Ultium Cells, the battery cell joint venture between General Motors and LG Energy Solution, has partnered with Li-Cycle to recycle “up to 100 per cent” of material waste from battery cell manufacturing in the future.

The cooperation between Ultium Cells and Li-Cycle includes battery cell production at the Ultium Cells plant in Lordstown, Ohio, where the cells for the electric cars based on GM’s electric platform are manufactured. Ultium battery cells form the backbone of the US carmaker’s electric transition. Ultium Cells is planning a second cell factory near the GM plant in Spring Hill, Tennessee. It is not yet known whether the recycling agreement will be extended to this location.

Li-Cycle and the joint venture between General Motors & LG Energy Solution want to start the new recycling process this year. It should be possible to recycle materials such as cobalt, nickel, lithium, graphite, copper, manganese and aluminium. According to General Motors, 95 per cent of these materials should be able to be extracted in such high quality that they can be used for the production of new batteries or for “adjacent” industries. Later, all materials should reusable.

This is a hydrometallurgical process; Volkswagen and Volvo also rely on this principle. In this process, the crushed battery components are treated with chemicals to recover the materials. In contrast to pyrometallurgical processes – i.e., roughly speaking, melting down the battery – not only can more materials of better quality be obtained, but greenhouse gas emissions are also significantly lower.
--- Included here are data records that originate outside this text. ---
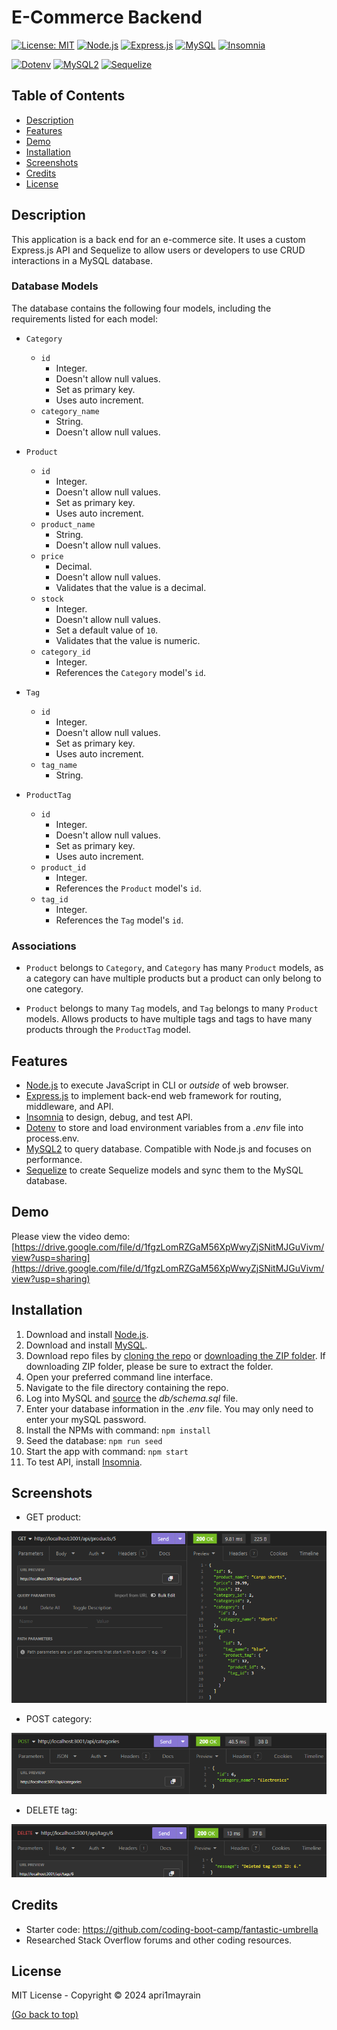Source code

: # E-Commerce Backend
[![License: MIT](https://img.shields.io/badge/License-MIT-green?style=for-the-badge)](https://github.com/apri1mayrain/employee-tracker/blob/main/LICENSE)
[![Node.js](https://img.shields.io/badge/Node.js-darkgreen?style=for-the-badge)](https://nodejs.org/en)
[![Express.js](https://img.shields.io/badge/Express.js-darkgreen?style=for-the-badge)](https://expressjs.com/)
[![MySQL](https://shields.io/badge/MySQL-lightgrey?logo=mysql&style=for-the-badge&logoColor=white&labelColor=blue)](https://www.mysql.com/)
[![Insomnia](https://img.shields.io/badge/Insomnia-purple?style=for-the-badge)](https://insomnia.rest/)


[![Dotenv](https://img.shields.io/badge/NPM-dotenv-yellow?style=for-the-badge&logo=npm)](https://www.npmjs.com/package/dotenv)
[![MySQL2](https://img.shields.io/badge/NPM-mysql2-yellow?style=for-the-badge&logo=npm)](https://www.npmjs.com/package/mysql2)
[![Sequelize](https://img.shields.io/badge/NPM-sequelize-yellow?style=for-the-badge&logo=npm)](https://www.npmjs.com/package/sequelize)

## Table of Contents
- [Description](#description)
- [Features](#features)
- [Demo](#demo)
- [Installation](#installation)
- [Screenshots](#screenshots)
- [Credits](#credits)
- [License](#license)

## Description

This application is a back end for an e-commerce site. It uses a custom Express.js API and Sequelize to allow users or developers to use CRUD interactions in a MySQL database.

### Database Models

The database contains the following four models, including the requirements listed for each model:

* `Category`
  * `id`
    * Integer.
    * Doesn't allow null values.
    * Set as primary key.
    * Uses auto increment.
  * `category_name`
    * String.
    * Doesn't allow null values.

* `Product`
  * `id`
    * Integer.
    * Doesn't allow null values.
    * Set as primary key.
    * Uses auto increment.
  * `product_name`
    * String.
    * Doesn't allow null values.
  * `price`
    * Decimal.
    * Doesn't allow null values.
    * Validates that the value is a decimal.
  * `stock`
    * Integer.
    * Doesn't allow null values.
    * Set a default value of `10`.
    * Validates that the value is numeric.
  * `category_id`
    * Integer.
    * References the `Category` model's `id`.

* `Tag`
  * `id`
    * Integer.
    * Doesn't allow null values.
    * Set as primary key.
    * Uses auto increment.
  * `tag_name`
    * String.

* `ProductTag`
  * `id`
    * Integer.
    * Doesn't allow null values.
    * Set as primary key.
    * Uses auto increment.
  * `product_id`
    * Integer.
    * References the `Product` model's `id`.
  * `tag_id`
    * Integer.
    * References the `Tag` model's `id`.

### Associations

* `Product` belongs to `Category`, and `Category` has many `Product` models, as a category can have multiple products but a product can only belong to one category.

* `Product` belongs to many `Tag` models, and `Tag` belongs to many `Product` models. Allows products to have multiple tags and tags to have many products through the `ProductTag` model.

## Features

* [Node.js](https://nodejs.org/en) to execute JavaScript in CLI or *outside* of web browser.
* [Express.js](https://expressjs.com/) to implement back-end web framework for routing, middleware, and API.
* [Insomnia](https://insomnia.rest/) to design, debug, and test API.
* [Dotenv](https://www.npmjs.com/package/dotenv) to store and load environment variables from a *.env* file into process.env.
* [MySQL2](https://www.npmjs.com/package/mysql2) to query database. Compatible with Node.js and focuses on performance.
* [Sequelize](https://www.npmjs.com/package/sequelize) to create Sequelize models and sync them to the MySQL database.

## Demo

Please view the video demo: [https://drive.google.com/file/d/1fgzLomRZGaM56XpWwyZjSNitMJGuVivm/view?usp=sharing](https://drive.google.com/file/d/1fgzLomRZGaM56XpWwyZjSNitMJGuVivm/view?usp=sharing)

## Installation

1. Download and install [Node.js](https://nodejs.org/en).
2. Download and install [MySQL](https://dev.mysql.com/downloads/installer/).
3. Download repo files by [cloning the repo](https://docs.github.com/en/repositories/creating-and-managing-repositories/cloning-a-repository#cloning-a-repository) or [downloading the ZIP folder](https://github.com/apri1mayrain/e-commerce-backend/archive/refs/heads/main.zip). If downloading ZIP folder, please be sure to extract the folder.
4. Open your preferred command line interface.
5. Navigate to the file directory containing the repo.
6. Log into MySQL and [source](https://dev.mysql.com/doc/refman/8.0/en/mysql-batch-commands.html) the *db/schema.sql* file.
7. Enter your database information in the *.env* file. You may only need to enter your mySQL password.
8. Install the NPMs with command: `npm install`
9. Seed the database: `npm run seed`
10. Start the app with command: `npm start`
11. To test API, install [Insomnia](https://insomnia.rest/).

## Screenshots

* GET product:

![In Insomnia, the user gets or views a product.](./assets/get-product.png)

* POST category:

![In Insomnia, the user posts or creates a category.”](./assets/post-category.png)

* DELETE tag:

![In Insomnia, the user deletes a product.”](./assets/delete-tag.png)

## Credits

* Starter code: https://github.com/coding-boot-camp/fantastic-umbrella
* Researched Stack Overflow forums and other coding resources.

## License

MIT License - Copyright © 2024 apri1mayrain

[(Go back to top)](#e-commerce-backend)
Ajay Kochhar, president and CEO and co-founder of Li-Cycle, sees the process not only as an important contribution to waste reduction but also as a “sustainable alternative to mining” as a source of raw materials. “Our efforts with Ultium Cells LLC will be instrumental in redirecting battery manufacturing scrap from landfills and returning a substantial amount of valuable battery-grade materials back into the battery supply chain,” says Kochhar.

As part of its Zero Waste initiative, GM aims to divert more than 90 per cent of manufacturing waste away from both landfills and incineration by 2025. “Now, we’re going to work closely with Ultium Cells and Li-Cycle to help the industry get even better use out of the materials,” says Ken Morris, GM vice president of electric and autonomous vehicles.